I have finally experienced what so many new parents have told me about over the years- the great mystery of how you can instantly fall madly in love with a wiggly, screaming bundle who's just been pulled from his mother, and who you literally just met. A bundle who's allowed me only a few hours of fitful sleep in the last two days, and who will only add to that deficit as the next months go by. And yet, I would give anything for him. He hasn't proved himself to me or performed to meet any standard. He hasn't walked a long path of relationship with me, I barely yet know him. He hasn't struggled and strived to please me in any way, and yet, I've never been more pleased in my entire life than when I hold his tiny frame close to my heart.

He has done precisely nothing to earn my love, my sacrifice, and yet, I willingly and gladly will pour my life out for him. Not because of his ability, not because he can offer me anything tangible in return, not even because of his behavior. But because of who he is- my son, because of who I am- his dad, and because of the relationship between us that is cemented simply because of the mere existence of those two profound ideas. I will never forget the moment when I first heard his tiny cry in the air conditioned chill of a hospital delivery room at 5:27 am. I'm not sure that minute will ever again pass on my clock without it drawing me back to that early August morning.

My best friend, who is also a pastor, said "fatherhood will forever change your understanding of God's love for you." I am only at the beginning of that journey, and yet I am so certain he is right. Because it already has.

The Bible repeatedly talks about this concept- that God sees us- those who He has called to himself- as His sons and daughters- adopted, chosen. Not in any way because of our merit, or performance, or potential, but simply because we are- his children, and because He is- father. A relationship forever forged in a moment, and one available to all who would come and believe. The Apostle Paul- a conflicted individual if there ever was one, given his legalistic, sordid past as a persecutor and murderer of the very same people he later found himself one of, kicks off his letter to the church at Ephesus literally marveling at the thought that this is possible, and true.

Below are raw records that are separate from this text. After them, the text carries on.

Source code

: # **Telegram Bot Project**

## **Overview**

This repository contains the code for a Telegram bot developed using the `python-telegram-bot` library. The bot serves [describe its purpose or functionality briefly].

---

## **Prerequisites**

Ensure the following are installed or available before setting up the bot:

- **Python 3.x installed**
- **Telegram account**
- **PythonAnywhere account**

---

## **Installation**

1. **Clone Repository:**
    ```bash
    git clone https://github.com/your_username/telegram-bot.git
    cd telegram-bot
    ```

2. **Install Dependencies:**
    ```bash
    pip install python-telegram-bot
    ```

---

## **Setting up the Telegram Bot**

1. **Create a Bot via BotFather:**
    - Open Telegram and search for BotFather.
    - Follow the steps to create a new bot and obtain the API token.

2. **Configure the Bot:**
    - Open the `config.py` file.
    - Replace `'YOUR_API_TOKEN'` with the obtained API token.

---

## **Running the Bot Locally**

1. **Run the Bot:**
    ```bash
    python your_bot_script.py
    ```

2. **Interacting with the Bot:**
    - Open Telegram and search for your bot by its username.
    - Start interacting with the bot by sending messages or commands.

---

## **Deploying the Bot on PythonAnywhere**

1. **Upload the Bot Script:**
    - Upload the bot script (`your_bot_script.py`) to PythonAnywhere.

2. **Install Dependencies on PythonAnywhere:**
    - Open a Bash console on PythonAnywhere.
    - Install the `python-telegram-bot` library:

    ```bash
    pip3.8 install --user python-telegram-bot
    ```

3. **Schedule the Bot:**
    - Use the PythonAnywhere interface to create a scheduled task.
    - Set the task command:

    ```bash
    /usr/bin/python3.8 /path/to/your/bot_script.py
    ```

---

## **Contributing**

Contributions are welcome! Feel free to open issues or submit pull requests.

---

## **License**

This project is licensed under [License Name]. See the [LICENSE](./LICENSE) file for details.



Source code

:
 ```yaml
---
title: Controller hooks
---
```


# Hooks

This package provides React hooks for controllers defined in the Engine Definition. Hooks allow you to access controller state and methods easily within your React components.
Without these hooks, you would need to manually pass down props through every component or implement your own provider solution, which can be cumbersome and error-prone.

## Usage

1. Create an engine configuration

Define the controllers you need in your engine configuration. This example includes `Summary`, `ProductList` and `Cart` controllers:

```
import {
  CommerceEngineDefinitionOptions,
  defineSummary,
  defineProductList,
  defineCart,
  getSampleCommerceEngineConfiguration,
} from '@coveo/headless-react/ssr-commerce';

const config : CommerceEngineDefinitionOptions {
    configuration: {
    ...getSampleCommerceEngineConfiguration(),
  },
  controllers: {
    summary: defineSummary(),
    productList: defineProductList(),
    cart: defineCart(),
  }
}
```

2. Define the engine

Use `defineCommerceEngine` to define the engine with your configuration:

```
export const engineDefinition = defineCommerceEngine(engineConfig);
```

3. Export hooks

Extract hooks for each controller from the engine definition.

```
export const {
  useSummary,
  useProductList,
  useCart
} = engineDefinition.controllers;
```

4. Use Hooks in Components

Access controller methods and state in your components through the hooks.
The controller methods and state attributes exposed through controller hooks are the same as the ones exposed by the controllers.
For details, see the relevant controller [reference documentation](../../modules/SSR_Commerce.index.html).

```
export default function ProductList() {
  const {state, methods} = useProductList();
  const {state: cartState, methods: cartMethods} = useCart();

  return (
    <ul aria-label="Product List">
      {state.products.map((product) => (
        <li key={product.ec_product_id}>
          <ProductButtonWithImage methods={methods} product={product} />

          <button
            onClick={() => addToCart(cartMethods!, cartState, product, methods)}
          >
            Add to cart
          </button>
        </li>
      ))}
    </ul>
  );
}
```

But unfortunately, we who are Christians so often attempt to graduate ourselves from this mysterious, miraculous truth. We strive, we perform, we prove. We demand others do the same, and we point fingers at those who do not, fingers backed by piteously little credibility. We are known in the world for this. This, rather than the beautiful story of a love not our own, is often our unfortunate legacy. Because we like control. It is our frequent god. But control is a terrible taskmaster which demands our souls. And in so doing, we abandon the mystery, the miracle, that there IS love so pure, there IS grace so good and so free, and that it was never about those other things anyway except that we allow ourselves to be scooped up, screaming, scared, shaking, out of control, into the arms of a Father- God- who remembers the moment of our first cry. Who loves us beyond measure simply because we are, and because He is. May this draw us back again and again, and may it forever change us, just as it's changing me.